* [TASK DESCRIPTION]:
Using the records below, give again exactly the lines from the line that contains "2. Run the code" through the line that contains "Our client, Rare", both ends included, and only those.

[MATERIALS PROVIDED Boundary: Start]

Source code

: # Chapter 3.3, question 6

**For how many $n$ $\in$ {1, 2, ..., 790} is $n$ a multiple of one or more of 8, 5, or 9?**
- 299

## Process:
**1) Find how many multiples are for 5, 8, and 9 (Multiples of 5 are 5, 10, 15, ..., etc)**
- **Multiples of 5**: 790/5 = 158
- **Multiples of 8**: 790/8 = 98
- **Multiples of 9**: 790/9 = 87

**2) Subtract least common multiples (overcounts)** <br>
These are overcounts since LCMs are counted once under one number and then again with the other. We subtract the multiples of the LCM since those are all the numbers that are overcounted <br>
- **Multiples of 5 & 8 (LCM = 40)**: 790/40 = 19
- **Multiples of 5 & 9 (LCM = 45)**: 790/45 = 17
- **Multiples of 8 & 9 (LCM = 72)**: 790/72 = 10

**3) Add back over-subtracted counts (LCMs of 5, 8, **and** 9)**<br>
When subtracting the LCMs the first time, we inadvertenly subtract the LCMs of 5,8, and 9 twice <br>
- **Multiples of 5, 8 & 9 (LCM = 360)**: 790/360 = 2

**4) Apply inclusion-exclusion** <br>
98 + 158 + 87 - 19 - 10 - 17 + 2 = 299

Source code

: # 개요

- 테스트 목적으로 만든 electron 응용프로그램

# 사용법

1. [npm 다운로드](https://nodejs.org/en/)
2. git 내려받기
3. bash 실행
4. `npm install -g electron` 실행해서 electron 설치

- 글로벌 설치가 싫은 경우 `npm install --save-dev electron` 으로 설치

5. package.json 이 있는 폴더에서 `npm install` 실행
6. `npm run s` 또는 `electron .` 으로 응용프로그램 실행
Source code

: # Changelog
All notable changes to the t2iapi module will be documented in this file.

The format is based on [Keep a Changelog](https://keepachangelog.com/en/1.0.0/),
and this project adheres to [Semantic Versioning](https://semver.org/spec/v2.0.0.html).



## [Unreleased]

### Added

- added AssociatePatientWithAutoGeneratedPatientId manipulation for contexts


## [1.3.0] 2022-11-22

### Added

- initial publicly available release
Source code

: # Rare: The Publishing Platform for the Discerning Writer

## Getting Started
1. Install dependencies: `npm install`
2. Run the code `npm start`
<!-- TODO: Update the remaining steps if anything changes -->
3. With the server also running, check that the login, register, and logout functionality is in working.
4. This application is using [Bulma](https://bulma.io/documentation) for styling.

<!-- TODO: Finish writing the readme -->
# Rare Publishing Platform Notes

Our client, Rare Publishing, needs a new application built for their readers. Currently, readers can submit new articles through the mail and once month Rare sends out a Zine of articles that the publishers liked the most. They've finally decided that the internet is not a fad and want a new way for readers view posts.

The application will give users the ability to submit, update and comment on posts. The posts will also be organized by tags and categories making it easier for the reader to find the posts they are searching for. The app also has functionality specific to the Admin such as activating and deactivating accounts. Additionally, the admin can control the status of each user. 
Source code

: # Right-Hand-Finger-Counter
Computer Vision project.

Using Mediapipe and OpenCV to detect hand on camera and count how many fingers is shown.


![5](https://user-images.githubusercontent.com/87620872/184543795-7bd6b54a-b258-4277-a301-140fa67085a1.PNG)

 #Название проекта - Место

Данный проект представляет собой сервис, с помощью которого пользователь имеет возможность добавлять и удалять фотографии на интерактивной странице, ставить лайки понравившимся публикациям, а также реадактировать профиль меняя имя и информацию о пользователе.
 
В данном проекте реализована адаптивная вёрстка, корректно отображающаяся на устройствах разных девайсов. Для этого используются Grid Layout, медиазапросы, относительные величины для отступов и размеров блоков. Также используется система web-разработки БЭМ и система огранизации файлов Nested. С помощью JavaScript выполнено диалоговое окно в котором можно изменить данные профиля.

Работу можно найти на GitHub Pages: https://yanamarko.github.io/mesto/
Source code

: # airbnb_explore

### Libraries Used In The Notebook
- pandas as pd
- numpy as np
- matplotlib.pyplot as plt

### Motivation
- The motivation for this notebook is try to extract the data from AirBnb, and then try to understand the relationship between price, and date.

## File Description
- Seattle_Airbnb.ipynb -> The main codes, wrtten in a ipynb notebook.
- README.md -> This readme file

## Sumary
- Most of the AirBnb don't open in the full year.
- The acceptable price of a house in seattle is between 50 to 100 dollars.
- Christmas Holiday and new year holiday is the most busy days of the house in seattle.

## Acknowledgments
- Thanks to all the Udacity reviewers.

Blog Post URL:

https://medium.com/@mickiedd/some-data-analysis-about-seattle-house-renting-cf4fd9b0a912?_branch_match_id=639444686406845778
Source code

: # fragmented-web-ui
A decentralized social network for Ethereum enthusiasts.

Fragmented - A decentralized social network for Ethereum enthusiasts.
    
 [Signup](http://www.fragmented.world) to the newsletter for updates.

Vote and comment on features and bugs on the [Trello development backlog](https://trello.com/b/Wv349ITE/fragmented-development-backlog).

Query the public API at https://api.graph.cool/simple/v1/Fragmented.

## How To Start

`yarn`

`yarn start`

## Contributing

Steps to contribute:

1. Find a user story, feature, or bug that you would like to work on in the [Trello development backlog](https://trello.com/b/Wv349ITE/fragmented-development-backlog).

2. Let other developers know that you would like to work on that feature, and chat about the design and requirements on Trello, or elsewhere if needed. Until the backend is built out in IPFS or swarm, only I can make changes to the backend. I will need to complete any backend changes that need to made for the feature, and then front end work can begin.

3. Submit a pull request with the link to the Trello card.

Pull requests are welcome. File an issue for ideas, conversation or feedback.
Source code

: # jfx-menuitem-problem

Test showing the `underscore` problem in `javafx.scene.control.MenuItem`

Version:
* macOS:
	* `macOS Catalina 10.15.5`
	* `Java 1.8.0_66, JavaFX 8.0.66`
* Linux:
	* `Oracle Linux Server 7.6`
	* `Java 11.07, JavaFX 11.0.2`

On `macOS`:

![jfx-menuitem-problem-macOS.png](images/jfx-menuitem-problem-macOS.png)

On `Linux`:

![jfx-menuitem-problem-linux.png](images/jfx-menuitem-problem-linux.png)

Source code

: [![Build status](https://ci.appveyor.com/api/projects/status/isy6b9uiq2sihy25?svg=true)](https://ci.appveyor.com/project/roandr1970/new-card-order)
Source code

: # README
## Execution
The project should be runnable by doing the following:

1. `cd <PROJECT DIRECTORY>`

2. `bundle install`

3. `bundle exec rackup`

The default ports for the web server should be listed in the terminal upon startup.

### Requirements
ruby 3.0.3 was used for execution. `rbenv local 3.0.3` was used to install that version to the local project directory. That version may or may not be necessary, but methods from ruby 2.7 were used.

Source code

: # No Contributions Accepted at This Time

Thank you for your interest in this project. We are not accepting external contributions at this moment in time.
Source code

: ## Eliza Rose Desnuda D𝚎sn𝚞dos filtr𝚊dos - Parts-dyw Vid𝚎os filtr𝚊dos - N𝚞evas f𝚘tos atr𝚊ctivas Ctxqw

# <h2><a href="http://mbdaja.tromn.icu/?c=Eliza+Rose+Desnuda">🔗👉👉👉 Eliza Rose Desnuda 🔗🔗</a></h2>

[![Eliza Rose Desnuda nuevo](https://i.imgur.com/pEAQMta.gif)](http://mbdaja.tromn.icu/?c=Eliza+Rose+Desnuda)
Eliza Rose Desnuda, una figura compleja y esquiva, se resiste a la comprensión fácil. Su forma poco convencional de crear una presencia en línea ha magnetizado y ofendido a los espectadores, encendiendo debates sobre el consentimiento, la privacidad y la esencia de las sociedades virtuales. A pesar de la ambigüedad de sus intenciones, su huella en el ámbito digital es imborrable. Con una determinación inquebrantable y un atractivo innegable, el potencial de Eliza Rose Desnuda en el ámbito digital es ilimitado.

[MATERIALS PROVIDED Boundary: End]

* [TASK ANSWER]:
2. Run the code `npm start`
<!-- TODO: Update the remaining steps if anything changes -->
3. With the server also running, check that the login, register, and logout functionality is in working.
4. This application is using [Bulma](https://bulma.io/documentation) for styling.

<!-- TODO: Finish writing the readme -->
# Rare Publishing Platform Notes

Our client, Rare Publishing, needs a new application built for their readers. Currently, readers can submit new articles through the mail and once month Rare sends out a Zine of articles that the publishers liked the most. They've finally decided that the internet is not a fad and want a new way for readers view posts.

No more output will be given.